Unsere Recherchen im Umfeld des Themas A 39 haben gezeigt, daß es hier nur zum Teil um wirklich sachliche Positionen und Entscheidungen geht. Vielmehr scheint es, dass eine Diskussion um ein Verkehrskonzept gar nicht offen geführt worden ist. Wenn es aber nicht die Abwägungen und Beurteilungen innerhalb eines demokratischen Prozesses sind, die zu dieser Autobahn führen, welche Gründe sind es dann? Auf dieser Seite werden wir mit der Zeit einige Hintergrundinformationen veröffentlichen, die ein Blick hinter die ‘plakative Wahrheit’ um die A 39 liefern sollen.

 

Wer ist eigentlich die IHK Lüneburg-Wolfsburg?

Die Industrie und Handelskammer (IHK) ist der organisierte Interessenverband der Wirtschaftsunternehmen im Raum Lüneburg-Wolfsburg, in dem die gewerbetreibenden Unternehmen (bis auf wenige Ausnahmen) Pflichtmitglieder sind.
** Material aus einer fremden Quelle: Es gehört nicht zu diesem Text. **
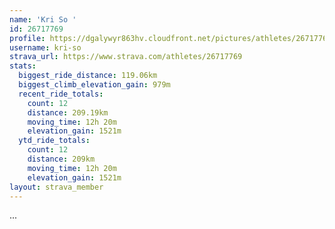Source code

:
 ```yaml
---
name: 'Kri So '
id: 26717769
profile: https://dgalywyr863hv.cloudfront.net/pictures/athletes/26717769/7761026/13/large.jpg
username: kri-so
strava_url: https://www.strava.com/athletes/26717769
stats:
  biggest_ride_distance: 119.06km
  biggest_climb_elevation_gain: 979m
  recent_ride_totals:
    count: 12
    distance: 209.19km
    moving_time: 12h 20m
    elevation_gain: 1521m
  ytd_ride_totals:
    count: 12
    distance: 209km
    moving_time: 12h 20m
    elevation_gain: 1521m
layout: strava_member
--- 
```

...
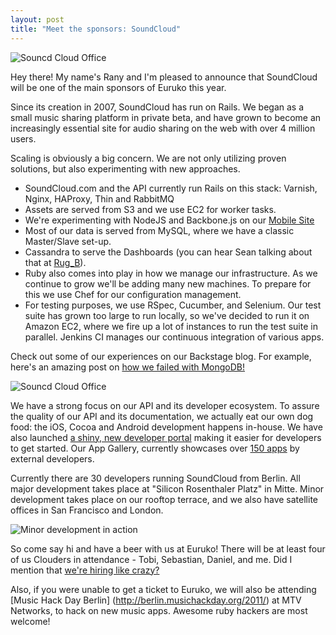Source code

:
 ```yaml
---
layout: post
title: "Meet the sponsors: SoundCloud"
---
```

![Souncd Cloud Office](http://www.wechsellook.com/postFiles/25b7acb5-ee99-4616-9eb3-b01718b02118.jpg)

Hey there! My name's Rany and I'm pleased to announce that SoundCloud will be one of the main sponsors of Euruko this year. 

Since its creation in 2007, SoundCloud has run on Rails. We began as a small music sharing platform in private beta, and have grown to become an increasingly essential site for audio sharing on the web with over 4 million users.

Scaling is obviously a big concern. We are not only utilizing proven solutions, but also experimenting with new approaches.

* SoundCloud.com and the API currently run Rails on this stack: Varnish, Nginx, HAProxy, Thin and RabbitMQ
* Assets are served from S3 and we use EC2 for worker tasks.
* We're experimenting with NodeJS and Backbone.js on our [Mobile Site](http://m.soundcloud.com)
* Most of our data is served from MySQL, where we have a classic Master/Slave set-up.
* Cassandra to serve the Dashboards (you can hear Sean talking about that at [Rug_B](http://soundcloud.com/kesselborn/rug-b-cassandra-talks-2011-03)).
* Ruby also comes into play in how we manage our infrastructure. As we continue to grow we'll be adding many new machines. To prepare for this we use Chef for our configuration management.  
* For testing purposes, we use RSpec, Cucumber, and Selenium. Our test suite has grown too large to run locally, so we've decided to run it on Amazon EC2, where we fire up a lot of instances to run the test suite in parallel. Jenkins CI manages our continuous integration of various apps.

Check out some of our experiences on our Backstage blog. For example, here's an amazing post on [how we failed with MongoDB!](http://backstage.soundcloud.com/2011/04/failing-with-mongodb/)


![Souncd Cloud Office](http://www.wechsellook.com/postFiles/f7859c89-bd90-4e43-bae8-31a11218c251.jpg)

We have a strong focus on our API and its developer ecosystem. To assure the quality of our API and its documentation, we actually eat our own dog food: the iOS, Cocoa and Android development happens in-house. We have also launched [a shiny, new developer portal](http://developers.soundcloud.com) making it easier for developers to get started. Our App Gallery, currently showcases over [150 apps](http://soundcloud.com/apps) by external developers.

Currently there are 30 developers running SoundCloud from Berlin. All major development takes place at "Silicon Rosenthaler Platz" in Mitte. Minor development takes place on our rooftop terrace, and we also have satellite offices in San Francisco and London.

![Minor development in action](http://www.wechsellook.com/postFiles/6706584e-3ef1-4f4e-93e5-2bd6254bac45.jpg)

So come say hi and have a beer with us at Euruko! There will be at least four of us Clouders in attendance - Tobi, Sebastian, Daniel, and me. Did I mention that [we're hiring like crazy?](http://soundcloud.com/jobs)

Also, if you were unable to get a ticket to Euruko, we will also be attending [Music Hack Day Berlin] (http://berlin.musichackday.org/2011/) at MTV Networks, to hack on new music apps. Awesome ruby hackers are most welcome!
Und wer steht an der Spitze? Die folgenden Passagen zu der personellen Besetzung sind einer Seite des Gesamtverband Verkehrsgewerbe Niedersachen e.V. entnommen:

Der Inhaber der Wolfsburger Heinrich Hansmann Spedition Transporte GmbH & Co. KG, Dipl.-Kfm. Bernd Hansmann, wurde auf der Frühjahrsvollversammlung der Industrie- und Handelskammer Lüneburg-Wolfsburg zum Präsidenten der Kammer gewählt. […] Bernd Hansmann wurde darüber hinaus auch als Vorsitzender des Verkehrsausschusses der IHK Lüneburg-Wolfsburg für weitere zwei Jahre in seinem Amt bestätigt. Sein Stellvertreter wurde Johannes M. Fritzen, Geschäftsführer der Volkswagen Transport GmbH.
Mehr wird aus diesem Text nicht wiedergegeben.